The movie opens with the miraculous events that led to the brothers discovering one another in 1982. The boys became a media sensation. They appeared on Phil Donahue, The Today Show, among others, and were featured in national magazines. The were raised in the New York state and the New York City newspapers went beserk covering the story of their reunion and their lives afterward.
The movie darkens, becomes complicated and very unsettling, as it begins to examine why this set of triplets was separated and as it develops the story of the brothers' relationships with one another and their individual stories.
I would love to reveal why these boys were separated at birth and I would love to discuss the questions this movie raises about the effect of nature and nurture upon human development, from childhood to adulthood.
But, I am going to keep those things to myself. I would have loved to have seen this movie knowing nothing about what was coming -- but, I admit, although I knew a little bit about why they were separated, I was dizzied by experiencing the whole story and, as the movie ended, I felt even more unsettled by the uncertainty of our world than the already pretty high degree of perplexity I feel day to day.
Shirkers had a similar impact, as it explores the shattering impact of Georges Cardona's lies, self-aggrandizement, and betrayal.
Both movies, in their own way, examine betrayal and the eroding effects of withheld truths, dark secrets, and manufactured falsehoods, as well as the shock of learning that things in their lives were not what the people in these movies understandably thought they were.
3. For the past thirty to forty years, I've relied on movie viewing, mostly by myself, for a substantial measure of happiness in my life. I miss that last period of time living in Eugene when the Broadway Metro theater opened. It was a short stroll from where I lived on Madison Street and the theater featured weekday matinees and I saw a bunch of movies I loved. I miss the even earlier days in Eugene when I lived a short stroll from Cinema 7, located in the Atrium, and watched countless off the beaten track documentaries and feature films, art films, and movies from other countries. I also miss going to the Bijou in Eugene. When living in Maryland, many of my most memorable days were when I rode the train into D. C. just to go to movies or when I went to the American Film Institute Center in Silver Spring to watch some of their stellar offerings of movies from the past and contemporary independent and foreign movies.

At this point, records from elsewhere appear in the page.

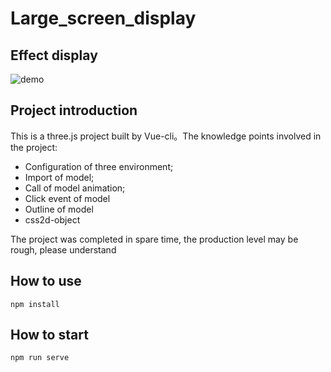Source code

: # Large_screen_display

##  Effect display

![demo](https://github.com/fengtianxi001/Figure-bed/blob/main/images/LargeScreenDisplay/1.gif?raw=true)

##  Project introduction

This is a three.js project built by Vue-cli。The knowledge points involved in the project: 

- Configuration of three environment; 
- Import of model; 
- Call of model animation; 
- Click event of model 
- Outline of model 
- css2d-object



The project was completed in spare time, the production level may be rough, please understand



##  How to use

```
npm install
```



##  How to start

```
npm run serve
```





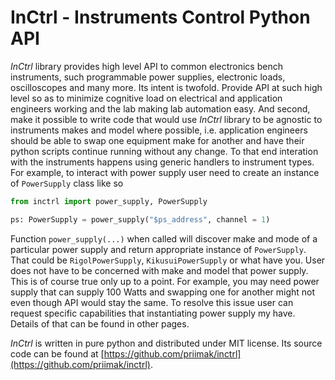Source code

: InCtrl - Instruments Control Python API
=======================================

_InCtrl_ library provides high level API to common electronics bench instruments, such programmable power supplies,
electronic loads, oscilloscopes and many more. Its intent is twofold. Provide API at such high level so as to minimize
cognitive load on electrical and application engineers working and the lab making lab automation easy. And second,
make it possible to write code that would use _InCtrl_ library to be agnostic to instruments makes and model where
possible, i.e. application engineers should be able to swap one equipment make for another and have their python scripts
continue running without any change. To that end interation with the instruments happens using generic handlers to
instrument types. For example, to interact with power supply user need to create an instance of `PowerSupply` class
like so

```python
from inctrl import power_supply, PowerSupply

ps: PowerSupply = power_supply("$ps_address", channel = 1)
```

Function `power_supply(...)` when called will discover make and mode of a particular power supply and return appropriate
instance of `PowerSupply`. That could be `RigolPowerSupply`, `KikusuiPowerSupply` or what have you. User does not have
to be concerned with make and model that power supply. This is of course true only up to a point. For example, you may
need power supply that can supply 100 Watts and swapping one for another might not even though API would stay the same.
To resolve this issue user can request specific capabilities that instantiating power supply my have. Details of that
can be found in other pages.

_InCtrl_ is written in pure python and distributed under MIT license. Its source code can be found
at [https://github.com/priimak/inctrl](https://github.com/priimak/inctrl).

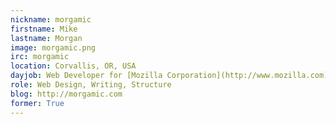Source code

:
```yaml
---
nickname: morgamic
firstname: Mike
lastname: Morgan
image: morgamic.png
irc: morgamic
location: Corvallis, OR, USA
dayjob: Web Developer for [Mozilla Corporation](http://www.mozilla.com)
role: Web Design, Writing, Structure
blog: http://morgamic.com
former: True
---
```


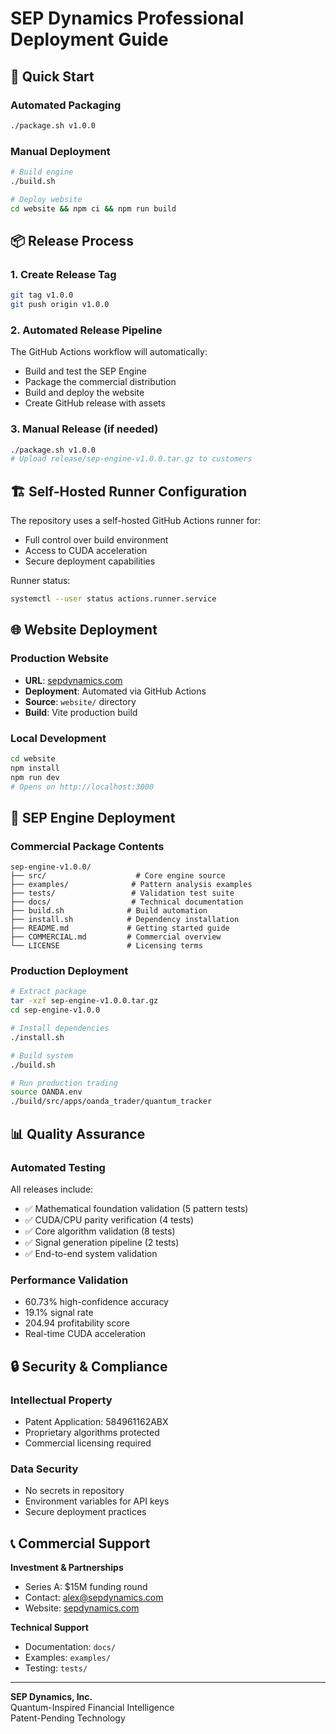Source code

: # SEP Dynamics Professional Deployment Guide

## 🚀 Quick Start

### Automated Packaging
```bash
./package.sh v1.0.0
```

### Manual Deployment
```bash
# Build engine
./build.sh

# Deploy website
cd website && npm ci && npm run build
```

## 📦 Release Process

### 1. Create Release Tag
```bash
git tag v1.0.0
git push origin v1.0.0
```

### 2. Automated Release Pipeline
The GitHub Actions workflow will automatically:
- Build and test the SEP Engine
- Package the commercial distribution
- Build and deploy the website
- Create GitHub release with assets

### 3. Manual Release (if needed)
```bash
./package.sh v1.0.0
# Upload release/sep-engine-v1.0.0.tar.gz to customers
```

## 🏗️ Self-Hosted Runner Configuration

The repository uses a self-hosted GitHub Actions runner for:
- Full control over build environment
- Access to CUDA acceleration
- Secure deployment capabilities

Runner status:
```bash
systemctl --user status actions.runner.service
```

## 🌐 Website Deployment

### Production Website
- **URL**: [sepdynamics.com](https://sepdynamics.com)
- **Deployment**: Automated via GitHub Actions
- **Source**: `website/` directory
- **Build**: Vite production build

### Local Development
```bash
cd website
npm install
npm run dev
# Opens on http://localhost:3000
```

## 🔧 SEP Engine Deployment

### Commercial Package Contents
```
sep-engine-v1.0.0/
├── src/                    # Core engine source
├── examples/              # Pattern analysis examples
├── tests/                 # Validation test suite
├── docs/                  # Technical documentation
├── build.sh              # Build automation
├── install.sh            # Dependency installation
├── README.md             # Getting started guide
├── COMMERCIAL.md         # Commercial overview
└── LICENSE               # Licensing terms
```

### Production Deployment
```bash
# Extract package
tar -xzf sep-engine-v1.0.0.tar.gz
cd sep-engine-v1.0.0

# Install dependencies
./install.sh

# Build system
./build.sh

# Run production trading
source OANDA.env
./build/src/apps/oanda_trader/quantum_tracker
```

## 📊 Quality Assurance

### Automated Testing
All releases include:
- ✅ Mathematical foundation validation (5 pattern tests)
- ✅ CUDA/CPU parity verification (4 tests)
- ✅ Core algorithm validation (8 tests)
- ✅ Signal generation pipeline (2 tests)
- ✅ End-to-end system validation

### Performance Validation
- 60.73% high-confidence accuracy
- 19.1% signal rate
- 204.94 profitability score
- Real-time CUDA acceleration

## 🔒 Security & Compliance

### Intellectual Property
- Patent Application: 584961162ABX
- Proprietary algorithms protected
- Commercial licensing required

### Data Security
- No secrets in repository
- Environment variables for API keys
- Secure deployment practices

## 📞 Commercial Support

**Investment & Partnerships**
- Series A: $15M funding round
- Contact: alex@sepdynamics.com
- Website: [sepdynamics.com](https://sepdynamics.com)

**Technical Support**
- Documentation: `docs/`
- Examples: `examples/`
- Testing: `tests/`

---

**SEP Dynamics, Inc.**  
Quantum-Inspired Financial Intelligence  
Patent-Pending Technology
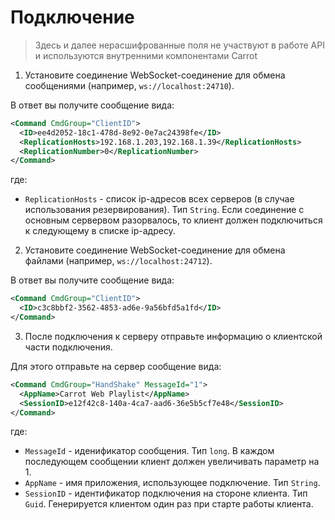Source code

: # Подключение

> Здесь и далее нерасшифрованные поля не участвуют в работе API и используются внутренними компонентами Carrot

1. Установите соединение WebSocket-соединение для обмена сообщениями (например, `ws://localhost:24710`).

В ответ вы получите сообщение вида:

```xml
<Command CmdGroup="ClientID">
  <ID>ee4d2052-18c1-478d-8e92-0e7ac24398fe</ID>
  <ReplicationHosts>192.168.1.203,192.168.1.39</ReplicationHosts>
  <ReplicationNumber>0</ReplicationNumber>
</Command>
```

где:

- `ReplicationHosts` - список ip-адресов всех серверов (в случае использования резервирования). Тип `String`. Если соединение с основным сервервом разорвалось, то клиент должен подключиться к следующему в списке ip-адресу.

2. Установите соединение WebSocket-соединение для обмена файлами (например, `ws://localhost:24712`).

В ответ вы получите сообщение вида:

```xml
<Command CmdGroup="ClientID">
  <ID>c3c8bbf2-3562-4853-ad6e-9a56bfd5a1fd</ID>
</Command>
```

3. После подключения к серверу отправьте информацию о клиентской части подключения.

Для этого отправьте на сервер сообщение вида:

```xml
<Command CmdGroup="HandShake" MessageId="1">
  <AppName>Carrot Web Playlist</AppName>
  <SessionID>e12f42c8-140a-4ca7-aad6-36e5b5cf7e48</SessionID>
</Command>
```

где:

- `MessageId` - иденификатор сообщения. Тип `long`. В каждом последующем сообщении клиент должен увеличивать параметр на 1.
- `AppName` - имя приложения, использующее подключение. Тип `String`.
- `SessionID` - идентификатор подключения на стороне клиента. Тип `Guid`. Генерируется клиентом один раз при старте работы клиента.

I'm grateful that I have access to so many movies at home on television. Yes, I admit, watching movies at home is not as thrilling as watching them in a movie theater, but there are no movie theaters in the Silver Valley and I just haven't motivated myself to drive to Coeur d'Alene or Spokane to see movies. Watching the movies I most enjoy challenges and activates my mind and rouses my feelings. I'm not much for recommending movies, but I enjoy writing about what I experience when I see a movie.
Nearly as invigorating for me is watching college basketball on television.
I missed several games today while watching documentaries, but at 5 o'clock I flipped on the St. John's Red Storm game with the Seton Hall Pirates, a contest I expected to be a struggle for the Johnnies. But, the ever unpredictable Johnnies raced to a 38-20 half time lead and weathered several Seton Hall comebacks and hung on for a 78-70 victory. Every time I watch St. John's, it's like riding the Timber Terror roller coaster at Silverwood. The Johnnies are a wild squad prone to ecstatic peaks and sudden drops into deep trenches.
I watched the Zags establish an early lead over BYU in the first half and then went over to Christy and Everett's to watch the second half. Gonzaga crushed BYU, 102-68, a rout made more compelling than usual because it was Senior Night and I enjoyed seeing each of the seniors leave the game to thunderous ovations and emotional embraces from their coaches and teammates.